Start of Supplied records
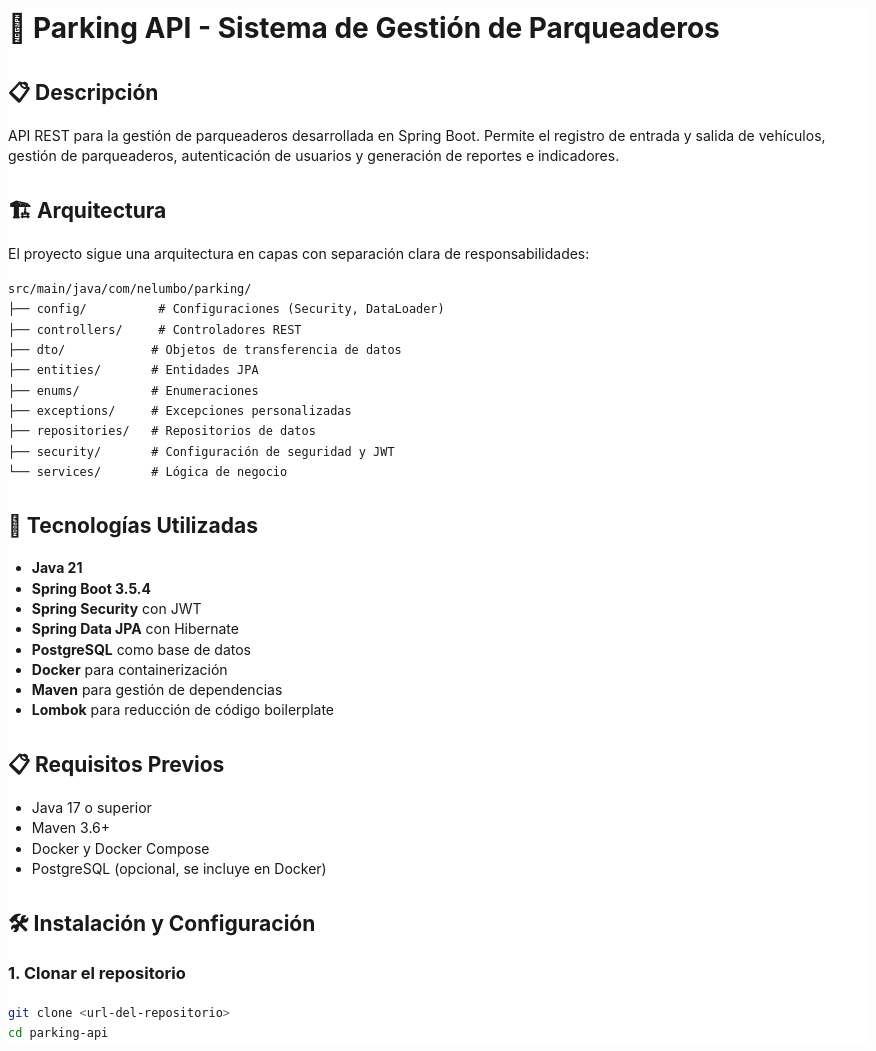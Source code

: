 ﻿# 🚗 Parking API - Sistema de Gestión de Parqueaderos

## 📋 Descripción

API REST para la gestión de parqueaderos desarrollada en Spring Boot. Permite el registro de entrada y salida de vehículos, gestión de parqueaderos, autenticación de usuarios y generación de reportes e indicadores.

## 🏗️ Arquitectura

El proyecto sigue una arquitectura en capas con separación clara de responsabilidades:

```
src/main/java/com/nelumbo/parking/
├── config/          # Configuraciones (Security, DataLoader)
├── controllers/     # Controladores REST
├── dto/            # Objetos de transferencia de datos
├── entities/       # Entidades JPA
├── enums/          # Enumeraciones
├── exceptions/     # Excepciones personalizadas
├── repositories/   # Repositorios de datos
├── security/       # Configuración de seguridad y JWT
└── services/       # Lógica de negocio
```

## 🚀 Tecnologías Utilizadas

- **Java 21**
- **Spring Boot 3.5.4**
- **Spring Security** con JWT
- **Spring Data JPA** con Hibernate
- **PostgreSQL** como base de datos
- **Docker** para containerización
- **Maven** para gestión de dependencias
- **Lombok** para reducción de código boilerplate

## 📋 Requisitos Previos

- Java 17 o superior
- Maven 3.6+
- Docker y Docker Compose
- PostgreSQL (opcional, se incluye en Docker)

## 🛠️ Instalación y Configuración

### 1. Clonar el repositorio
```bash
git clone <url-del-repositorio>
cd parking-api
```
End of Supplied records
- [What you need to do]:
Pictures stay out, but everything else in the records must be output exactly.

- [Response to this exercise]:
Source code

: ﻿# 🚗 Parking API - Sistema de Gestión de Parqueaderos

## 📋 Descripción

API REST para la gestión de parqueaderos desarrollada en Spring Boot. Permite el registro de entrada y salida de vehículos, gestión de parqueaderos, autenticación de usuarios y generación de reportes e indicadores.

## 🏗️ Arquitectura

El proyecto sigue una arquitectura en capas con separación clara de responsabilidades:

```
src/main/java/com/nelumbo/parking/
├── config/          # Configuraciones (Security, DataLoader)
├── controllers/     # Controladores REST
├── dto/            # Objetos de transferencia de datos
├── entities/       # Entidades JPA
├── enums/          # Enumeraciones
├── exceptions/     # Excepciones personalizadas
├── repositories/   # Repositorios de datos
├── security/       # Configuración de seguridad y JWT
└── services/       # Lógica de negocio
```

## 🚀 Tecnologías Utilizadas

- **Java 21**
- **Spring Boot 3.5.4**
- **Spring Security** con JWT
- **Spring Data JPA** con Hibernate
- **PostgreSQL** como base de datos
- **Docker** para containerización
- **Maven** para gestión de dependencias
- **Lombok** para reducción de código boilerplate

## 📋 Requisitos Previos

- Java 17 o superior
- Maven 3.6+
- Docker y Docker Compose
- PostgreSQL (opcional, se incluye en Docker)

## 🛠️ Instalación y Configuración

### 1. Clonar el repositorio
```bash
git clone <url-del-repositorio>
cd parking-api
```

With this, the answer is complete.